Parser functions for various formats #14

@leonlan

Description

@leonlan

Putting it in an issue so I don't lose it.

import argparse
from dataclasses import dataclass
from pathlib import Path
from typing import Optional

import numpy as np

MAX_INT = 2**25


def parser(loc: Path | str, instance_format: str) -> Model:
    lines = file2lines(loc)

    if instance_format == "fjsp":
        data = parse_fjsp(lines)
    elif instance_format == "fjsp_sdst":
        data = parse_fjsp_sdst(lines)
    elif instance_format == "fajsp":
        data = parse_fajsp(lines)
    elif instance_format == "naderi2022":
        data = parse_naderi2022(lines)
    elif instance_format == "kasapidis2021":
        data = parse_kasapidis2021(lines)
    else:
        raise ValueError(f"Unknown instance_format: {instance_format}")

    return convert_to_model(data)


@dataclass
class OperationData:
    machine: int
    processing_time: int


@dataclass
class ParsedData:
    """
    Dataclass to hold the parsed data from the benchmark instances.

    Parameters
    ----------
    num_machines
        The number of machines in the instance.
    jobs
        A list of jobs, where each job is a list of operations.
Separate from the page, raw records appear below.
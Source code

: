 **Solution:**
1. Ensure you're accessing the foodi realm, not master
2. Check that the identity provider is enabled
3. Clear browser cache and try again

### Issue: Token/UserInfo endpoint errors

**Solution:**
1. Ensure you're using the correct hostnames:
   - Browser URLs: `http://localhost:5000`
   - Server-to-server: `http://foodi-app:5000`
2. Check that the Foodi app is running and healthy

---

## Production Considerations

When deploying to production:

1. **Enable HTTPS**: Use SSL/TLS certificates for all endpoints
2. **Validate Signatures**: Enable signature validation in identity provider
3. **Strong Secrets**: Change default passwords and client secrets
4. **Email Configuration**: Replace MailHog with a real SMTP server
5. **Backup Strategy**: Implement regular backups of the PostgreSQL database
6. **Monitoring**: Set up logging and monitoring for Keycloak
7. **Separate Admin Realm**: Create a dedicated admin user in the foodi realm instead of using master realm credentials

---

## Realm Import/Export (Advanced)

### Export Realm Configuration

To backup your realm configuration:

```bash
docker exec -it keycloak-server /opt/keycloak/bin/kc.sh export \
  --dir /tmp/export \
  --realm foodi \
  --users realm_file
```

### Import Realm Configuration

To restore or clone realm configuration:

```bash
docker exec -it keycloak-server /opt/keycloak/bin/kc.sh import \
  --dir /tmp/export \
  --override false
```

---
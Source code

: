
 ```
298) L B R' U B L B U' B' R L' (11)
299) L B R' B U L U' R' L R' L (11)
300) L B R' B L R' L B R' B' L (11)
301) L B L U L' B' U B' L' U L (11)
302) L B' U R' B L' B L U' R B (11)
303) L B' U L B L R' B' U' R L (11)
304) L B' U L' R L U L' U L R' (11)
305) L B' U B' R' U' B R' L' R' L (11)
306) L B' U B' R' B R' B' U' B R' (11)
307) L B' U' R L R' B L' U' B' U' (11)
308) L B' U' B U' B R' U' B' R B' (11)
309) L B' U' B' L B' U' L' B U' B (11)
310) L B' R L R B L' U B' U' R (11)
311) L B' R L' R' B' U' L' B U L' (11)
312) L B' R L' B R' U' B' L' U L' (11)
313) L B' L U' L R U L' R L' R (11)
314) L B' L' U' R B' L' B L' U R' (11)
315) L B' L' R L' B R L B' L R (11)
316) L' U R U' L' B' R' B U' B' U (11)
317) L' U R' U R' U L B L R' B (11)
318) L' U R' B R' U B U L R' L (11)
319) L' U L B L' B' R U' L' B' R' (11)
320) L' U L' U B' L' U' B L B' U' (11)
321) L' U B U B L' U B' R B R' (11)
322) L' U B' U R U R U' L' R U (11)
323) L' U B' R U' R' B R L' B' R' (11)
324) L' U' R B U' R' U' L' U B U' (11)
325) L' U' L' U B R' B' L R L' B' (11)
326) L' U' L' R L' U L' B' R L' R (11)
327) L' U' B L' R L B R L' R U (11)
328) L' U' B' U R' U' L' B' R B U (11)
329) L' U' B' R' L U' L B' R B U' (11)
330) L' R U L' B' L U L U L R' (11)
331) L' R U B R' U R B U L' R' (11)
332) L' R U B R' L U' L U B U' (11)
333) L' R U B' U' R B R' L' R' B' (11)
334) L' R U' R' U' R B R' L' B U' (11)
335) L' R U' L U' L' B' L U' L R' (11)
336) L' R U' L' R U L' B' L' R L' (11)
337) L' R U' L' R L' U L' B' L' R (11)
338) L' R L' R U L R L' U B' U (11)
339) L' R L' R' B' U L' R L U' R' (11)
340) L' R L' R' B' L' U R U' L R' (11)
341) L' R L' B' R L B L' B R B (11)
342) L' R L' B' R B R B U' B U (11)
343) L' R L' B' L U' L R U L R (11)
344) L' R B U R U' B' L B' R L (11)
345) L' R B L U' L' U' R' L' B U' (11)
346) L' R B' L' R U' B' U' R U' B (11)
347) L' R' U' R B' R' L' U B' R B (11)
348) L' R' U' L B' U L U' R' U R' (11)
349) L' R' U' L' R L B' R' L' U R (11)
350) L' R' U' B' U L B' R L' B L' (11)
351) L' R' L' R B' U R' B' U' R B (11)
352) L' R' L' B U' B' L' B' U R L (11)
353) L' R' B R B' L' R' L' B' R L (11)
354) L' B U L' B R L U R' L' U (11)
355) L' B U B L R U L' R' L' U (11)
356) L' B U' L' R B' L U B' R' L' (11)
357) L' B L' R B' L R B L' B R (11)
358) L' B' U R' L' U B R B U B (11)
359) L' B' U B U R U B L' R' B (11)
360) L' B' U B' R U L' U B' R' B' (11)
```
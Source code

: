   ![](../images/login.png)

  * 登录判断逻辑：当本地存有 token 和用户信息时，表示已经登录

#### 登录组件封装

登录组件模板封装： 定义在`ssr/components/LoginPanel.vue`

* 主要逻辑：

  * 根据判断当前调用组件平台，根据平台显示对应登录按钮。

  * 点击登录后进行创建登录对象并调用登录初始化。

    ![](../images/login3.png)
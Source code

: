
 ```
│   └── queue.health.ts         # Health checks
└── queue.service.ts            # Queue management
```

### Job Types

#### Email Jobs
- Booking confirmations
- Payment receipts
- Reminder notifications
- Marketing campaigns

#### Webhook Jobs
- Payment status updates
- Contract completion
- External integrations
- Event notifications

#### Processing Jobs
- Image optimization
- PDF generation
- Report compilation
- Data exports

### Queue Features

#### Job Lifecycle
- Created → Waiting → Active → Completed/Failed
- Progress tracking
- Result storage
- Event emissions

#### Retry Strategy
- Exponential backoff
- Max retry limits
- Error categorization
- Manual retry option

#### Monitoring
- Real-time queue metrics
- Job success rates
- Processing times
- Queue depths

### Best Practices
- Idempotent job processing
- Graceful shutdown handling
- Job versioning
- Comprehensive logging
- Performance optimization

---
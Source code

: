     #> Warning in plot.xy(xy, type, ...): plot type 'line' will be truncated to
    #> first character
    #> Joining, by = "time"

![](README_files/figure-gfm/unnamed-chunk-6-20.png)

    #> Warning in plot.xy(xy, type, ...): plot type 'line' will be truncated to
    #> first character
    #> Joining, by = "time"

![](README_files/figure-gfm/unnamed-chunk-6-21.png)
Each operation
        is a dictionary with the keys "machine" and "processing_time".
    precedence
        A list of tuples (from, to) representing the precedence relationships
        among operations. From and to are the indices of the operations.
    """

    num_machines: int
    jobs: list[list[list[OperationData]]]
    precedence: list[tuple[int, int]]
    setup_times: Optional[np.ndarray] = None


def parse_fjsp_job_operation_data_line(
    line: list[float],
) -> list[list[OperationData]]:
    """
    Parses a standard formatted FJSP job-operation data line:
    - The first number is the number of operations (n >= 1) of that job.
    - Repeat for n times:
        - First a number k >= 1 that represents the number of machines that can
          process the operation.
        - Then there are k pairs of numbers (machine, processing time) that
          specify which are the machines and the processing times.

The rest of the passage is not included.